(Data excerpts)
• • •

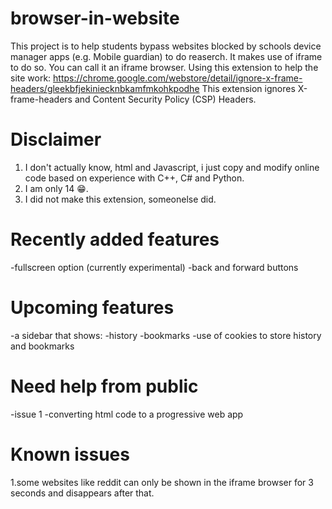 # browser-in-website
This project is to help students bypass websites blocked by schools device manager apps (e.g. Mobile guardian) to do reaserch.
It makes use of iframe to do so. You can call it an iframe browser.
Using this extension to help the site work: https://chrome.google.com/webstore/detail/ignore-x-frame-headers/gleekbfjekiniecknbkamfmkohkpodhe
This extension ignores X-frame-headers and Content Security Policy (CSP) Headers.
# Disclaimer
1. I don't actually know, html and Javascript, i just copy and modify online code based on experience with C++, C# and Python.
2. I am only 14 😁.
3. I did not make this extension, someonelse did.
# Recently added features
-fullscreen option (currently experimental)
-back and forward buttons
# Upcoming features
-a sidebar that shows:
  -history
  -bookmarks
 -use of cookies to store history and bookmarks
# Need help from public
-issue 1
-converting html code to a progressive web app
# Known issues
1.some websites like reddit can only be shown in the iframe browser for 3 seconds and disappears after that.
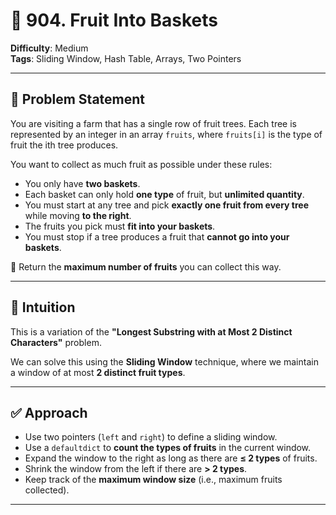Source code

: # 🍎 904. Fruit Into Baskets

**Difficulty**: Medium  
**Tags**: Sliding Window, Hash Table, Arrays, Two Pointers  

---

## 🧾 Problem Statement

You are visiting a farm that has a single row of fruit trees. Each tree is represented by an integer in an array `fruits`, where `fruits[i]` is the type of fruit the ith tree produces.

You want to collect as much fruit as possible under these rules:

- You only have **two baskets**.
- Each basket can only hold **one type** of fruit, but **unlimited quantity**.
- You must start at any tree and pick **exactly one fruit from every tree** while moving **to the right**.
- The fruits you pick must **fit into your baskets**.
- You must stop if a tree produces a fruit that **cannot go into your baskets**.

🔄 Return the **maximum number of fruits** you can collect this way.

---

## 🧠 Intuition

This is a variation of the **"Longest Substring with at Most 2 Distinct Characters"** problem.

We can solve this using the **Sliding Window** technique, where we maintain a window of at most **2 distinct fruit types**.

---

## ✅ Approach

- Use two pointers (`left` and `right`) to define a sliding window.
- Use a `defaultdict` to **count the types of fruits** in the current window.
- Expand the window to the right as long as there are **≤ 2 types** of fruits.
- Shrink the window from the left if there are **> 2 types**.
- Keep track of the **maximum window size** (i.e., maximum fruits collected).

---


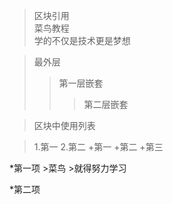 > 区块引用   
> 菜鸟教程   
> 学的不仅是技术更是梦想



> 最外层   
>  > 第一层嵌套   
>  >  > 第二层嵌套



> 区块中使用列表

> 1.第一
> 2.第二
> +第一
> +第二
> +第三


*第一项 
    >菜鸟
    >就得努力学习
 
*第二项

• • •

Your task
Hand back all the entries exactly, leaving out the pictures.

Response box
 # browser-in-website
This project is to help students bypass websites blocked by schools device manager apps (e.g. Mobile guardian) to do reaserch.
It makes use of iframe to do so. You can call it an iframe browser.
Using this extension to help the site work: https://chrome.google.com/webstore/detail/ignore-x-frame-headers/gleekbfjekiniecknbkamfmkohkpodhe
This extension ignores X-frame-headers and Content Security Policy (CSP) Headers.
# Disclaimer
1. I don't actually know, html and Javascript, i just copy and modify online code based on experience with C++, C# and Python.
2. I am only 14 😁.
3. I did not make this extension, someonelse did.
# Recently added features
-fullscreen option (currently experimental)
-back and forward buttons
# Upcoming features
-a sidebar that shows:
  -history
  -bookmarks
 -use of cookies to store history and bookmarks
# Need help from public
-issue 1
-converting html code to a progressive web app
# Known issues
1.some websites like reddit can only be shown in the iframe browser for 3 seconds and disappears after that.
Source code

: # 🍎 904. Fruit Into Baskets

**Difficulty**: Medium  
**Tags**: Sliding Window, Hash Table, Arrays, Two Pointers  

---

## 🧾 Problem Statement

You are visiting a farm that has a single row of fruit trees. Each tree is represented by an integer in an array `fruits`, where `fruits[i]` is the type of fruit the ith tree produces.

You want to collect as much fruit as possible under these rules:

- You only have **two baskets**.
- Each basket can only hold **one type** of fruit, but **unlimited quantity**.
- You must start at any tree and pick **exactly one fruit from every tree** while moving **to the right**.
- The fruits you pick must **fit into your baskets**.
- You must stop if a tree produces a fruit that **cannot go into your baskets**.

🔄 Return the **maximum number of fruits** you can collect this way.

---

## 🧠 Intuition

This is a variation of the **"Longest Substring with at Most 2 Distinct Characters"** problem.

We can solve this using the **Sliding Window** technique, where we maintain a window of at most **2 distinct fruit types**.

---

## ✅ Approach

- Use two pointers (`left` and `right`) to define a sliding window.
- Use a `defaultdict` to **count the types of fruits** in the current window.
- Expand the window to the right as long as there are **≤ 2 types** of fruits.
- Shrink the window from the left if there are **> 2 types**.
- Keep track of the **maximum window size** (i.e., maximum fruits collected).

---


 > 区块引用   
> 菜鸟教程   
> 学的不仅是技术更是梦想



> 最外层   
>  > 第一层嵌套   
>  >  > 第二层嵌套



> 区块中使用列表

> 1.第一
> 2.第二
> +第一
> +第二
> +第三


*第一项 
    >菜鸟
    >就得努力学习
 
*第二项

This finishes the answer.